"Excuse me"—she wished to explain why she had been startled—"I did not expect—"
"To see me here! It appears that they have given the scene-painter a free ticket, and I assume that it carries permission to dance, provided he does not display in an unseemly manner the patch in the rear of his best tunic."
He turned his head in a serio-comic effort to stare down his back. Dorothea admitted to herself that he made a decidedly handsome fellow in his blue uniform with red facings and corded epaulettes; nor does a uniform look any the worse for having seen a moderate amount of service.
"But Mademoiselle was in a—what do you call it?—a brown study, which
I interrupted."
"I was wondering why General Rochambeau had, not yet come to speak with me."
"I can account for it, perhaps; but first you must answer my question,
Mademoiselle. Are you not dancing tonight?"
"That will depend, sir, on whether I am asked or no."
She said it almost archly, on the moment's impulse; and, the words out, felt that they were over-bold.

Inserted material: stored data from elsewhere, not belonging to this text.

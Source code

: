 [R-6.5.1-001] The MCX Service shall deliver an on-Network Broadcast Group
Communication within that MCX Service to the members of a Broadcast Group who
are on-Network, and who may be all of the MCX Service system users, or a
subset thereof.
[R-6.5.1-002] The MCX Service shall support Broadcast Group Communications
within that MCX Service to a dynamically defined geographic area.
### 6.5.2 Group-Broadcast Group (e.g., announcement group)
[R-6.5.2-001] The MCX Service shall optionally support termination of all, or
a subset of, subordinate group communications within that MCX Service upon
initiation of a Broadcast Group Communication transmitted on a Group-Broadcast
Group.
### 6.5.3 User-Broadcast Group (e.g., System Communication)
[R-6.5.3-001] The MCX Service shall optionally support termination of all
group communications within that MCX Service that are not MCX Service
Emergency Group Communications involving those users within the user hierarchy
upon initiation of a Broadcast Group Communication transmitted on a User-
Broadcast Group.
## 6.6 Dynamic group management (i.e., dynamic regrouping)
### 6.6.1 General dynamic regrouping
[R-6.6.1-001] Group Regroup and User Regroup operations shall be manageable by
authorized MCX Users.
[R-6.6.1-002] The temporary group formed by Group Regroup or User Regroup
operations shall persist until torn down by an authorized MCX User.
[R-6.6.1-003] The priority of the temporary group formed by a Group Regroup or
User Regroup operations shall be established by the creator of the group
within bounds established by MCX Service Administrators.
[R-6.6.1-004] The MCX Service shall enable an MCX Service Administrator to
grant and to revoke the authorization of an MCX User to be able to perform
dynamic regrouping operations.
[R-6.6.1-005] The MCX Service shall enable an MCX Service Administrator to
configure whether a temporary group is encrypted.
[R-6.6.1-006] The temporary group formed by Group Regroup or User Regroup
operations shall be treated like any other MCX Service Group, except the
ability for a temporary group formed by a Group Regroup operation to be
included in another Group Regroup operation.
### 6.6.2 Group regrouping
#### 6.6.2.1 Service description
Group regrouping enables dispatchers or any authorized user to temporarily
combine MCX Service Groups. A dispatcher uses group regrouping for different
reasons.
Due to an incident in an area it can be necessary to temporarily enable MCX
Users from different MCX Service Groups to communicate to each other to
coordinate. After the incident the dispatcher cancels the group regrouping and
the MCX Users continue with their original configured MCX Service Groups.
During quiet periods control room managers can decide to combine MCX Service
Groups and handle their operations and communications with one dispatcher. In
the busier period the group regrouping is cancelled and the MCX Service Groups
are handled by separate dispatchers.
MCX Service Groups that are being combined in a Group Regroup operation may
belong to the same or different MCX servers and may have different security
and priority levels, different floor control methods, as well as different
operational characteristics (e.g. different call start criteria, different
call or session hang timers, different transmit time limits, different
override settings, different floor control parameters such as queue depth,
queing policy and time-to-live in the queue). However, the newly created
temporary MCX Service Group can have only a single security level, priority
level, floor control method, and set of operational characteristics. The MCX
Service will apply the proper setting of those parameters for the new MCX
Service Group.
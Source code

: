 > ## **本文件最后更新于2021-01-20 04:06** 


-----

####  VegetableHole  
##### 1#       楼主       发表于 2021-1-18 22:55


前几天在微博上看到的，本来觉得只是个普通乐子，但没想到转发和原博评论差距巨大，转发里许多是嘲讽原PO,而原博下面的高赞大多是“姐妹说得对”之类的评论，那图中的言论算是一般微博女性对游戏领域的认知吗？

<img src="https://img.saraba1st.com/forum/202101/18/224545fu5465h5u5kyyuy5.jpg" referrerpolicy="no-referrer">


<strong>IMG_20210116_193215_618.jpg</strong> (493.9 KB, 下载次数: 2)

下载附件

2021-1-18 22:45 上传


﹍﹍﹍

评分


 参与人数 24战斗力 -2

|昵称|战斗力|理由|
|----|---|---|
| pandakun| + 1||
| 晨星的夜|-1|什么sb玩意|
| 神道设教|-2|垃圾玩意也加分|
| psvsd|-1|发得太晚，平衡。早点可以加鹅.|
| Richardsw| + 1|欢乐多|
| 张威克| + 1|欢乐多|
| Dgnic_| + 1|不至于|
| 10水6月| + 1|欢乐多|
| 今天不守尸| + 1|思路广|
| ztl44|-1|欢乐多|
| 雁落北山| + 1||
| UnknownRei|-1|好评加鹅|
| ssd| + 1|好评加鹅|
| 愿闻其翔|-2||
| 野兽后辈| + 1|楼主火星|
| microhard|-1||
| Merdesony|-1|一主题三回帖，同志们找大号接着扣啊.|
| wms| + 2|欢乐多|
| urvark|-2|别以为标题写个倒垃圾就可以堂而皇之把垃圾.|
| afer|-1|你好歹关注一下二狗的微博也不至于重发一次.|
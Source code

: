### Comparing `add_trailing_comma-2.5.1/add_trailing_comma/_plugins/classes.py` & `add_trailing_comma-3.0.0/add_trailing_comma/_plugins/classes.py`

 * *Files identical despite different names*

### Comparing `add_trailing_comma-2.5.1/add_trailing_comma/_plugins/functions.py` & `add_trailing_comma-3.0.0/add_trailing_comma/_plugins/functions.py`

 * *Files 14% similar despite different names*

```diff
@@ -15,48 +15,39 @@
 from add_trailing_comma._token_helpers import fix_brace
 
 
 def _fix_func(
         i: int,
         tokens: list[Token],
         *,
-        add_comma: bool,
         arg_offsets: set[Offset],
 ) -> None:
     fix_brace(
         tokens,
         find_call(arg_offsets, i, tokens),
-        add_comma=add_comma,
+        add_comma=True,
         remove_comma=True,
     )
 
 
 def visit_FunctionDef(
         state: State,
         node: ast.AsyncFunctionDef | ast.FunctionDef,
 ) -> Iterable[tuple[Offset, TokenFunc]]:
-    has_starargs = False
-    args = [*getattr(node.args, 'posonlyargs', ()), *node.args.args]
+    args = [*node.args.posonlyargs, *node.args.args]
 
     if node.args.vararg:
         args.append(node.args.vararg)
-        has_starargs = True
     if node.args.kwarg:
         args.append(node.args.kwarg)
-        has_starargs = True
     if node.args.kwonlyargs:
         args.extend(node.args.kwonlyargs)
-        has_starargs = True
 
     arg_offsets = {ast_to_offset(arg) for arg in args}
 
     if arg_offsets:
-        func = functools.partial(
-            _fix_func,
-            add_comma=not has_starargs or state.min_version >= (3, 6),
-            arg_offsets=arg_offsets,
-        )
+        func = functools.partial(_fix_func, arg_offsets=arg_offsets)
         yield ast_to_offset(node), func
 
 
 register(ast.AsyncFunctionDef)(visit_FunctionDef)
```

But she did not regret them when her eyes met his. He was offering his arm, and she found herself joining in his laugh—a happy, confidential little laugh. Dorothea cast a nervous glance towards her brother, but Endymion's back was turned. She saw that her partner noted the look, and half-defiantly she nodded towards the gallery as the French musicians struck into a jolly jigging quick- step with a crash at every third bar.
"Mais cela me rend folle," she murmured.
"Do you know the air? It's the 'Bridge of Lodi,' and we are to dance 'Britannia's Triumph' to it. Come, Mademoiselle, since the 'Triumph' is nicely mixed, let your captive lead you."